We are posting these letters individually rather than as a bundle because each case deserves to be weighed on its own merits and because the individual postings will lend themselves more easily to those who want to call out the malfeasance of the college authorities.

We do not urge readers who are unacquainted with the cases to rush forward with emails, letters, or posts. Rather, we ask readers to weigh the facts and check our accounts against other sources. If you then agree that a college or university has acted in bad faith or counter to the core principles of liberal inquiry, then we do indeed urge you to speak up.

Colleges and universities these days sometimes give short shrift to academic freedom because their administrators fear they too will be attacked if they do not heed the commands of the censorious activists. They fear for their reputations with this particular group of "stakeholders." We would like to remind them that a greater reputation is at stake: the reputation of their colleges and universities as bodies that protect and nurture free intellectual inquiry and responsible debate.


July 23, 2020

President Lyle D. Roelofs
President’s Office
210 Lincoln Hall
Berea College
101 Chestnut St.
Berea, KY 40404

Dear President Roelofs,

I write concerning a former member of the faculty of Berea College, Professor David B. Porter of the Psychology Department. As you know, Dr. Porter has sued Berea College for breach of contract, for employment discrimination resulting in his wrongful suspension and termination, for defamation against him perpetrated by Dr. Tyler Sergent, a college employee, and for illegal retaliation against him by the college. I write to urge Berea College to withdraw its suspension and termination of Dr. Porter and to vindicate his professional good name.

I wrote to you privately on the same matter on May 29, 2020.1 I believe it is better for a college to have the option of resolving a situation without the pressure of publicity. As you have not seen fit to respond to my private letter, I now repeat my counsel to you in this public letter.

Although I believe that Dr. Porter has a strong legal case,2 I write to you as an interested outside party rather than as a lawyer. The National Association of Scholars has for more than thirty years concerned itself with protecting academic and intellectual freedom in colleges and universities. We have played a role in helping to resolve many cases where academic administrators acted against the guiding principles of higher education.

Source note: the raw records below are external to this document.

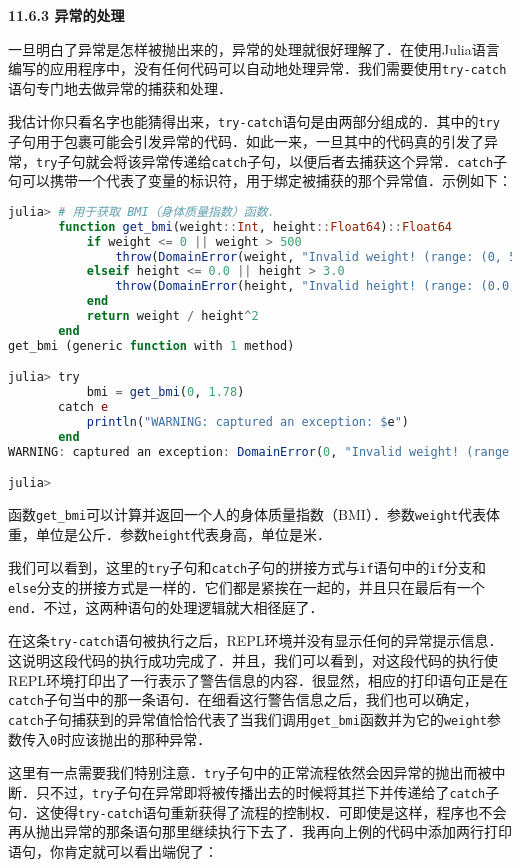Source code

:\textbf{11.6.3 异常的处理}

一旦明白了异常是怎样被抛出来的，异常的处理就很好理解了．在使用Julia语言编写的应用程序中，没有任何代码可以自动地处理异常．我们需要使用\verb|try-catch|语句专门地去做异常的捕获和处理．

我估计你只看名字也能猜得出来，\verb|try-catch|语句是由两部分组成的．其中的\verb|try|子句用于包裹可能会引发异常的代码．如此一来，一旦其中的代码真的引发了异常，\verb|try|子句就会将该异常传递给\verb|catch|子句，以便后者去捕获这个异常．\verb|catch|子句可以携带一个代表了变量的标识符，用于绑定被捕获的那个异常值．示例如下：

\begin{lstlisting}[language=julia]
julia> # 用于获取 BMI（身体质量指数）函数．
       function get_bmi(weight::Int, height::Float64)::Float64
           if weight <= 0 || weight > 500
               throw(DomainError(weight, "Invalid weight! (range: (0, 500])"))
           elseif height <= 0.0 || height > 3.0
               throw(DomainError(height, "Invalid height! (range: (0.0, 3.0])"))
           end
           return weight / height^2
       end
get_bmi (generic function with 1 method)

julia> try 
           bmi = get_bmi(0, 1.78)
       catch e
           println("WARNING: captured an exception: $e")
       end
WARNING: captured an exception: DomainError(0, "Invalid weight! (range: (0, 500])")

julia> 
\end{lstlisting}

函数\verb|get_bmi|可以计算并返回一个人的身体质量指数（BMI）．参数\verb|weight|代表体重，单位是公斤．参数\verb|height|代表身高，单位是米．

我们可以看到，这里的\verb|try|子句和\verb|catch|子句的拼接方式与\verb|if|语句中的\verb|if|分支和\verb|else|分支的拼接方式是一样的．它们都是紧挨在一起的，并且只在最后有一个\verb|end|．不过，这两种语句的处理逻辑就大相径庭了．

在这条\verb|try-catch|语句被执行之后，REPL环境并没有显示任何的异常提示信息．这说明这段代码的执行成功完成了．并且，我们可以看到，对这段代码的执行使REPL环境打印出了一行表示了警告信息的内容．很显然，相应的打印语句正是在\verb|catch|子句当中的那一条语句．在细看这行警告信息之后，我们也可以确定，\verb|catch|子句捕获到的异常值恰恰代表了当我们调用\verb|get_bmi|函数并为它的\verb|weight|参数传入\verb|0|时应该抛出的那种异常．

这里有一点需要我们特别注意．\verb|try|子句中的正常流程依然会因异常的抛出而被中断．只不过，\verb|try|子句在异常即将被传播出去的时候将其拦下并传递给了\verb|catch|子句．这使得\verb|try-catch|语句重新获得了流程的控制权．可即使是这样，程序也不会再从抛出异常的那条语句那里继续执行下去了．我再向上例的代码中添加两行打印语句，你肯定就可以看出端倪了：

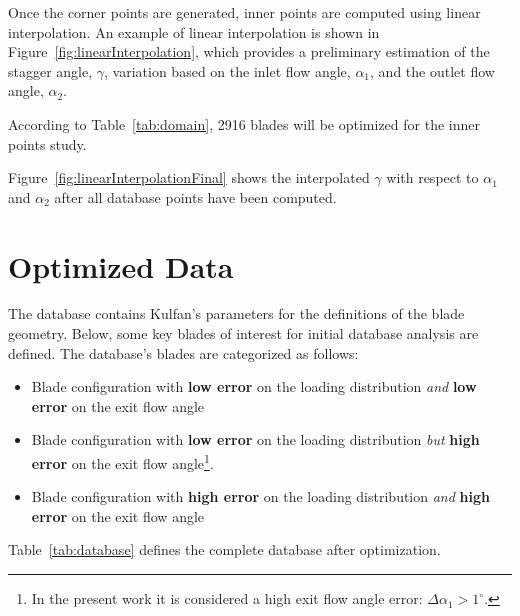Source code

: Once the corner points are generated, inner points are computed using linear interpolation. An example of linear interpolation is shown in Figure~\ref{fig:linearInterpolation}, which provides a preliminary estimation of the stagger angle, $\gamma$, variation based on the inlet flow angle, $\alpha_1$, and the outlet flow angle, $\alpha_2$.

According to Table~\ref{tab:domain}, 2916 blades will be optimized for the inner points study.

Figure~\ref{fig:linearInterpolationFinal} shows the interpolated $\gamma$ with respect to $\alpha_1$ and $\alpha_2$ after all database points have been computed.

\section{Optimized Data}

The database contains Kulfan's parameters for the definitions of the blade geometry.
Below, some key blades of interest for initial database analysis are defined. The database's blades are categorized as follows:

\begin{itemize}
    \item Blade configuration with \textbf{low error} on the loading distribution \textit{and} \textbf{low error} on the exit flow angle
    \item Blade configuration with \textbf{low error} on the loading distribution \textit{but} \textbf{high error} on the exit flow angle\footnote{In the present work it is considered a high exit flow angle error: $\Delta \alpha_1 > 1^{\circ}$.}.
    \item Blade configuration with \textbf{high error} on the loading distribution \textit{and} \textbf{high error} on the exit flow angle 
\end{itemize}

Table~\ref{tab:database} defines the complete database after optimization.

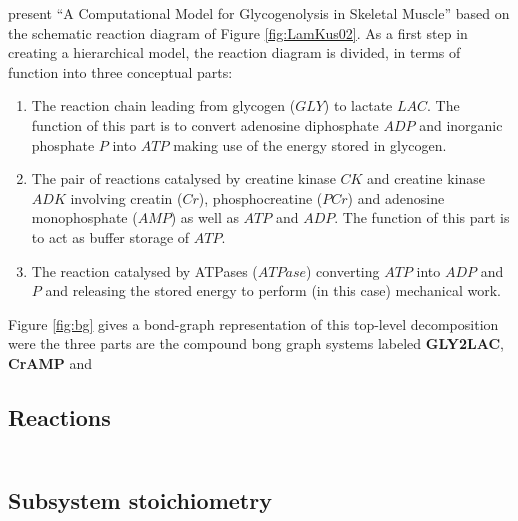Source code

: \message{ !name(LamKus02_report.tex)}\documentclass[12pt,a4paper]{article}
\begin{document}
\citet{LamKus02} present ``A Computational Model for Glycogenolysis
in Skeletal Muscle'' based on the schematic reaction diagram of Figure
\ref{fig:LamKus02}. As a first step in creating a hierarchical model,
the reaction diagram is divided, in terms of function into three conceptual parts:
\begin{enumerate}
\item The reaction chain leading from glycogen ($GLY$) to lactate
  $LAC$. The function of this part is to convert adenosine diphosphate $ADP$ and
  inorganic phosphate $P$ into $ATP$ making use of the energy stored
  in glycogen.
\item The pair of reactions catalysed by creatine kinase $CK$ and
  creatine kinase $ADK$ involving creatin ($Cr$), phosphocreatine
  ($PCr$) and adenosine monophosphate ($AMP$) as well as $ATP$ and
  $ADP$. The function of this part is to act as buffer storage of
  $ATP$.
\item The reaction catalysed by ATPases ($ATPase$) converting $ATP$
  into $ADP$ and $P$ and releasing the stored energy to perform (in this
  case) mechanical work.
\end{enumerate}
Figure \ref{fig:bg} gives a bond-graph representation of this
top-level decomposition were the three parts are the compound bong
graph systems labeled \textbf{GLY2LAC}, \textbf{CrAMP} and 



\subsection{Reactions}
\begin{align}
  
\end{align}
%   

%   

\subsection{Subsystem stoichiometry}
\end{document}
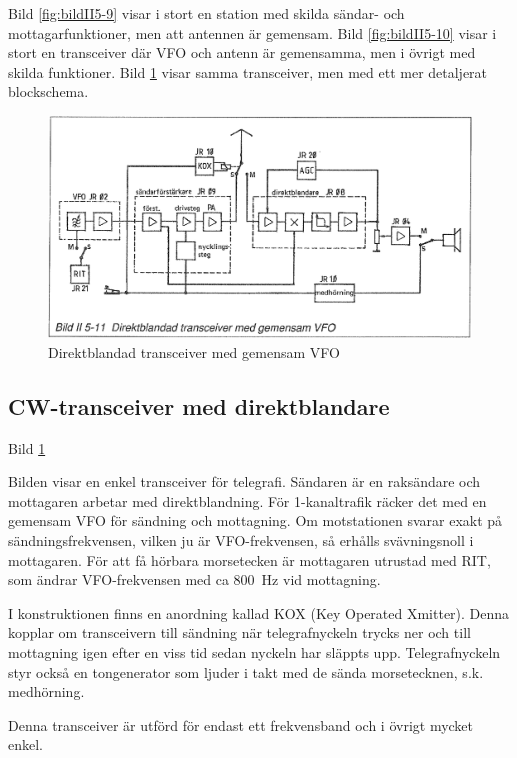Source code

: Bild \ref{fig:bildII5-9} visar i stort en station med skilda sändar- och
mottagarfunktioner, men att antennen är gemensam.  Bild \ref{fig:bildII5-10} visar
i stort en transceiver där VFO och antenn är gemensamma, men i övrigt
med skilda funktioner.  Bild \ref{fig:bildII5-11} visar samma transceiver, men med
ett mer detaljerat blockschema.

\begin{figure}
  \includegraphics[width=\textwidth]{images/bild_2_5-11}
  \caption{Direktblandad transceiver med gemensam VFO}
  \label{fig:bildII5-11}
\end{figure}

\subsection{CW-transceiver med direktblandare}

Bild \ref{fig:bildII5-11}

Bilden visar en enkel transceiver för telegrafi. Sändaren är en
raksändare och mottagaren arbetar med direktblandning. För
1-kanaltrafik räcker det med en gemensam VFO för sändning och
mottagning. Om motstationen svarar exakt på sändningsfrekvensen,
vilken ju är VFO-frekvensen, så erhålls svävningsnoll i
mottagaren. För att få hörbara morsetecken är mottagaren utrustad med
RIT, som ändrar VFO-frekvensen med ca 800~Hz vid mottagning.

I konstruktionen finns en anordning kallad KOX (Key Operated
Xmitter). Denna kopplar om transceivern till sändning när
telegrafnyckeln trycks ner och till mottagning igen efter en viss tid
sedan nyckeln har släppts upp. Telegrafnyckeln styr också en
tongenerator som ljuder i takt med de sända morsetecknen,
s.k. medhörning.

Denna transceiver är utförd för endast ett frekvensband och i övrigt
mycket enkel.

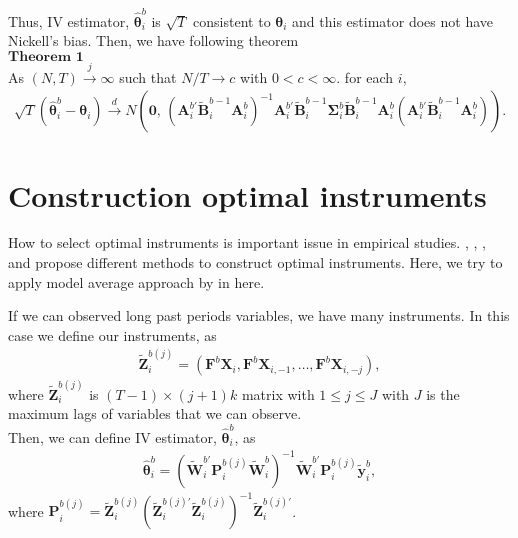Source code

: \documentclass[12pt,a4paper,hyperref]{article}
\begin{document}
Thus, IV  estimator, $\hat{\boldsymbol{\theta}}^{b}_{ i}$ is $\sqrt{T}$ consistent to $\boldsymbol{\theta}_{i}$ and this estimator does not have Nickell's bias. Then, we have following theorem\\
$\mathbf{Theorem \,\,1}$ \\
As $\left(N,T \right)\overset{j}{\to} \infty $ such that $N/T \to c$ with $0< c< \infty$. for each $i$,
\begin{align}
\sqrt{T}\left(\hat{\boldsymbol{\theta}}^{b}_{i}-\boldsymbol{\theta}_{i}  \right)\overset{d}{\to} N \left(\boldsymbol{0},\,\left(\boldsymbol{A}_{i}^{b'}\tilde{\boldsymbol{B}}_{i}^{b -1}\boldsymbol{A}^{b}_{i} \right)^{-1}\boldsymbol{A}_{i}^{b'}\tilde{\boldsymbol{B}}_{i}^{b -1}   \boldsymbol{\Sigma}^{b}_{i}\tilde{\boldsymbol{B}}_{i}^{b -1} \boldsymbol{A}^{b}_{i}\left(\boldsymbol{A}_{i}^{b'}\tilde{\boldsymbol{B}}_{i}^{b -1}\boldsymbol{A}^{b}_{i} \right)\right).
\end{align}


\section{Construction optimal instruments}
How to select optimal instruments is important issue in empirical studies.
\citet{Stephen:2001}, \citet{Kuersteiner:2010}, \citet{Ryo:2011}, \citet{Kang:2019} and \citet{Seojeong:2019} propose different methods to construct optimal instruments.
Here, we try to apply model average approach by \citet{Kuersteiner:2010} in here.


If we can observed long past periods variables, we have many instruments. In this case we define our instruments, as
\begin{align}
\tilde{\boldsymbol{Z}}^{b(j)}_{i}=\left( \boldsymbol{F}^{b}\boldsymbol{X}_{i}, \boldsymbol{F}^{b} \boldsymbol{X}_{i,-1},\ldots, \boldsymbol{F}^{b} \boldsymbol{X}_{i,-j}  \right),
\end{align}
where $\tilde{\boldsymbol{Z}}^{b(j)}_{i}$ is $(T-1) \times  (j+1)k$ matrix with $1\leq j \leq J $ with $J$ is the maximum lags of variables that we can observe. \\




Then, we can define IV estimator, $\hat{\boldsymbol{\theta}}^{b}_{i}$, as
\begin{align}
\hat{\boldsymbol{\theta}}^{b}_{i}= \left( \tilde{\boldsymbol{W}}^{b'}_{i}\boldsymbol{P}^{b(j)}_{i} \tilde{\boldsymbol{W}}^{b}_{i} \right)^{-1} \tilde{\boldsymbol{W}}^{b'}_{i}\boldsymbol{P}^{b(j)}_{i} \tilde{\boldsymbol{y}}^{b}_{i},
\end{align}
where $\boldsymbol{P}^{b(j)}_{i}=\tilde{\boldsymbol{Z}}^{b(j)}_{i} \left(\tilde{\boldsymbol{Z}}^{b(j)'}_{i}\tilde{\boldsymbol{Z}}^{b(j)}_{i} \right)^{-1}\tilde{\boldsymbol{Z}}^{b(j)'}_{i}$.
\end{document}
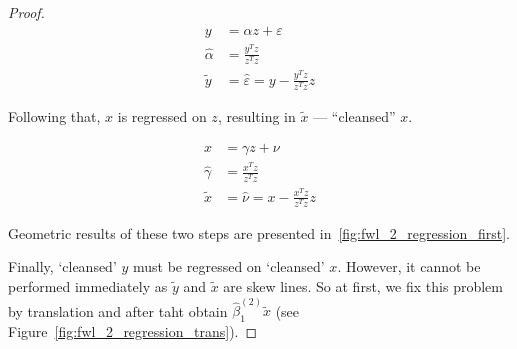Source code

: \documentclass[nobib]{tufte-handout}
\theoremstyle{definition}
\begin{document}
\begin{proof}
\begin{equation}\label{eq:fwl_2_y_clean}
\begin{aligned}
y &= \alpha z + \varepsilon \\
\hat\alpha &= \frac{y^T z}{z^T z} \\
\tilde{y} &= \hat\varepsilon = y - \frac{y^T z}{z^T z}z
\end{aligned}
\end{equation}

Following that, $x$ is regressed on $z$, resulting in $\tilde{x}$ — ``cleansed'' $x$.

\begin{equation}\label{eq:fwl_2_x_clean}
\begin{aligned}
x &= \gamma z + \nu \\
\hat\gamma &= \frac{x^T z}{z^T z} \\
\tilde{x} &= \hat\nu = x - \frac{x^T z}{z^T z}z
\end{aligned}
\end{equation}

Geometric results of these two steps are presented in~\ref{fig:fwl_2_regression_first}.

Finally, `cleansed' $y$ must be regressed on `cleansed' $x$. However, it cannot be performed immediately as $\tilde{y}$ and $\tilde{x}$ are skew lines.
So at first, we fix this problem by translation and after taht obtain $\hat\beta_1^{(2)}\tilde x$ (see Figure~\ref{fig:fwl_2_regression_trans}).


\end{proof}
\end{document}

I should also say that we involve ourselves in only a handful of cases each year. Those are cases that, after due diligence, we judge to need some kind of counterweight to the seemingly settled outcome. The Porter case fits that description. We have spent several months reviewing documents and interviewing individuals who have first-hand knowledge of the situation. We are not working for Dr. Porter or his attorney and we have no financial interest in his case.

Berea College is, of course, a private institution, and as such enjoys considerable latitude in setting its own policies. I respect your college’s freedom to do so.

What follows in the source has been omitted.